Work order: Restate all the data word for word, leaving nothing out.

Stored data:
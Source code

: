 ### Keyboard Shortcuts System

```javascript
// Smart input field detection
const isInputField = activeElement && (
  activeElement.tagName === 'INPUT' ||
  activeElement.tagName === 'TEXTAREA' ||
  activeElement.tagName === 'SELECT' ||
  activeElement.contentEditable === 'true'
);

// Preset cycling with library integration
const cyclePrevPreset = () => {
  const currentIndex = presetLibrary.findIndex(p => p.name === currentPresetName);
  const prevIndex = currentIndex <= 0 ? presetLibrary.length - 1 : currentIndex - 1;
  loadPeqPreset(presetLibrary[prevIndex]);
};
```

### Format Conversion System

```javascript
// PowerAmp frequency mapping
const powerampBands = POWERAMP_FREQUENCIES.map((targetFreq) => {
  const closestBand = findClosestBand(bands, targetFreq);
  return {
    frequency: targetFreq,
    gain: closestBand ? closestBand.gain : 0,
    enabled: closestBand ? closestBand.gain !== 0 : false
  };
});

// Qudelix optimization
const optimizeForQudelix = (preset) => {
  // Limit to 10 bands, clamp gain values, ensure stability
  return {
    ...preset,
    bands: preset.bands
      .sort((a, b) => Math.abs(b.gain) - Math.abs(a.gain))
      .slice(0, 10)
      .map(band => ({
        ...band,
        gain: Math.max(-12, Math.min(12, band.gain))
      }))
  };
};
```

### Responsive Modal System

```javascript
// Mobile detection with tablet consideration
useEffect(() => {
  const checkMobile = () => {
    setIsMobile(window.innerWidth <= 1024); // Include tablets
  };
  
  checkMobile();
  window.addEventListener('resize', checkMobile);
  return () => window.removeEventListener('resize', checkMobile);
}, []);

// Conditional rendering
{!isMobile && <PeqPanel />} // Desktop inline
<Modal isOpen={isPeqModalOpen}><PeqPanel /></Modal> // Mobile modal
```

Finished exercise:
Source code

: ### Keyboard Shortcuts System

```javascript
// Smart input field detection
const isInputField = activeElement && (
  activeElement.tagName === 'INPUT' ||
  activeElement.tagName === 'TEXTAREA' ||
  activeElement.tagName === 'SELECT' ||
  activeElement.contentEditable === 'true'
);

// Preset cycling with library integration
const cyclePrevPreset = () => {
  const currentIndex = presetLibrary.findIndex(p => p.name === currentPresetName);
  const prevIndex = currentIndex <= 0 ? presetLibrary.length - 1 : currentIndex - 1;
  loadPeqPreset(presetLibrary[prevIndex]);
};
```

### Format Conversion System

```javascript
// PowerAmp frequency mapping
const powerampBands = POWERAMP_FREQUENCIES.map((targetFreq) => {
  const closestBand = findClosestBand(bands, targetFreq);
  return {
    frequency: targetFreq,
    gain: closestBand ? closestBand.gain : 0,
    enabled: closestBand ? closestBand.gain !== 0 : false
  };
});

// Qudelix optimization
const optimizeForQudelix = (preset) => {
  // Limit to 10 bands, clamp gain values, ensure stability
  return {
    ...preset,
    bands: preset.bands
      .sort((a, b) => Math.abs(b.gain) - Math.abs(a.gain))
      .slice(0, 10)
      .map(band => ({
        ...band,
        gain: Math.max(-12, Math.min(12, band.gain))
      }))
  };
};
```

### Responsive Modal System

```javascript
// Mobile detection with tablet consideration
useEffect(() => {
  const checkMobile = () => {
    setIsMobile(window.innerWidth <= 1024); // Include tablets
  };
  
  checkMobile();
  window.addEventListener('resize', checkMobile);
  return () => window.removeEventListener('resize', checkMobile);
}, []);

// Conditional rendering
{!isMobile && <PeqPanel />} // Desktop inline
<Modal isOpen={isPeqModalOpen}><PeqPanel /></Modal> // Mobile modal
```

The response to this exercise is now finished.